Por Redacción

Nueva York, 21 de marzo de 2026.- Autoridades judiciales de Estados Unidos mantienen una investigación preliminar sobre el presidente de Colombia, Gustavo Petro, por supuestos vínculos con el narcotráfico y financiamientos irregulares durante su campaña electoral, en un contexto marcado por la condena firme de un intermediario clave en el intento de homicidio contra el senador Miguel Uribe Turbay. Los hechos, que tienen como epicentro los tribunales de Nueva York, exponen dos frentes legales distintos pero convergentes en la esfera política colombiana: la persecución penal contra estructuras criminales aliadas con el clan del Golfo y la revisión de posibles ilícitos en la cúspide del gobierno nacional.

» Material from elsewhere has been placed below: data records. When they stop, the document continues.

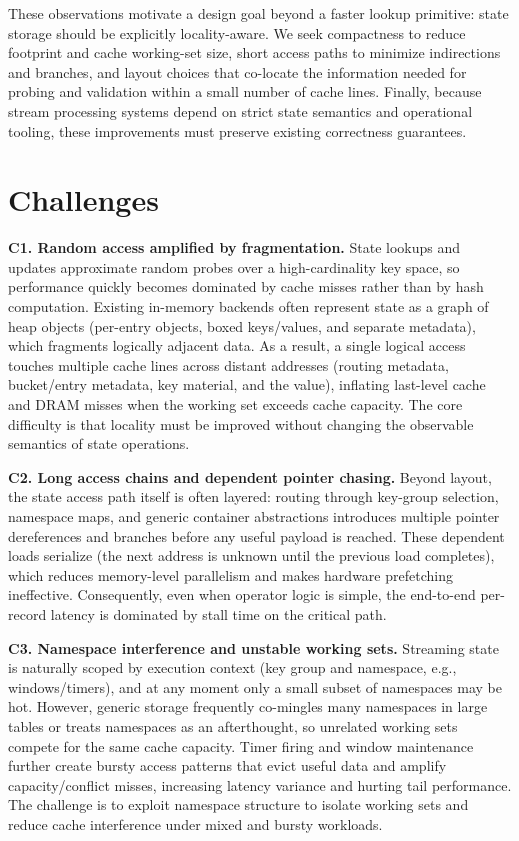 \documentclass[sigconf]{acmart}
\begin{document}
These observations motivate a design goal beyond a faster lookup primitive: state storage should be explicitly locality-aware.
We seek compactness to reduce footprint and cache working-set size, short access paths to minimize indirections and branches, and layout choices that co-locate the information needed for probing and validation within a small number of cache lines.
Finally, because stream processing systems depend on strict state semantics and operational tooling, these improvements must preserve existing correctness guarantees.

\section{Challenges}
\label{sec:challenges}
\textbf{C1. Random access amplified by fragmentation.}
State lookups and updates approximate random probes over a high-cardinality key space, so performance quickly becomes dominated by cache misses rather than by hash computation.
Existing in-memory backends often represent state as a graph of heap objects (per-entry objects, boxed keys/values, and separate metadata), which fragments logically adjacent data.
As a result, a single logical access touches multiple cache lines across distant addresses (routing metadata, bucket/entry metadata, key material, and the value), inflating last-level cache and DRAM misses when the working set exceeds cache capacity.
The core difficulty is that locality must be improved without changing the observable semantics of state operations.

\textbf{C2. Long access chains and dependent pointer chasing.}
Beyond layout, the state access path itself is often layered: routing through key-group selection, namespace maps, and generic container abstractions introduces multiple pointer dereferences and branches before any useful payload is reached.
These dependent loads serialize (the next address is unknown until the previous load completes), which reduces memory-level parallelism and makes hardware prefetching ineffective.
Consequently, even when operator logic is simple, the end-to-end per-record latency is dominated by stall time on the critical path.

\textbf{C3. Namespace interference and unstable working sets.}
Streaming state is naturally scoped by execution context (key group and namespace, e.g., windows/timers), and at any moment only a small subset of namespaces may be hot.
However, generic storage frequently co-mingles many namespaces in large tables or treats namespaces as an afterthought, so unrelated working sets compete for the same cache capacity.
Timer firing and window maintenance further create bursty access patterns that evict useful data and amplify capacity/conflict misses, increasing latency variance and hurting tail performance.
The challenge is to exploit namespace structure to isolate working sets and reduce cache interference under mixed and bursty workloads.
\end{document}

En un fallo emitido este viernes, la justicia estadounidense sentenció a Simeón Pérez Marroquín, conocido como ‘El Viejo’, a 22 años y cuatro meses de prisión. El condenado fue identificado como el autor intelectual del atentado perpetrado contra el senador Miguel Uribe Turbay, así como responsable de otros delitos graves. La determinación judicial pone fin a una etapa procesal significativa para la víctima, quien ha sido un crítico acérrimo de la administración Petro, y confirma la participación de redes narcoterroristas en ataques contra figuras políticas en Colombia.

De manera paralela, reportes de prensa indican que fiscales federales en Nueva York han abierto una carpeta de investigación centrada en el mandatario colombiano. Según la información disponible, la indagatoria se encuentra en una fase temprana y no existen cargos formales en contra de Petro hasta el momento. Las autoridades estadounidenses evalúan supuestos contactos del presidente con estructuras dedicadas al tráfico de estupefacientes y el origen de recursos utilizados en su ascenso al poder, aunque fuentes cercanas al caso señalan que el objetivo central de la pesquisa podría no ser directamente la persona del jefe de Estado, sino las redes que lo rodean.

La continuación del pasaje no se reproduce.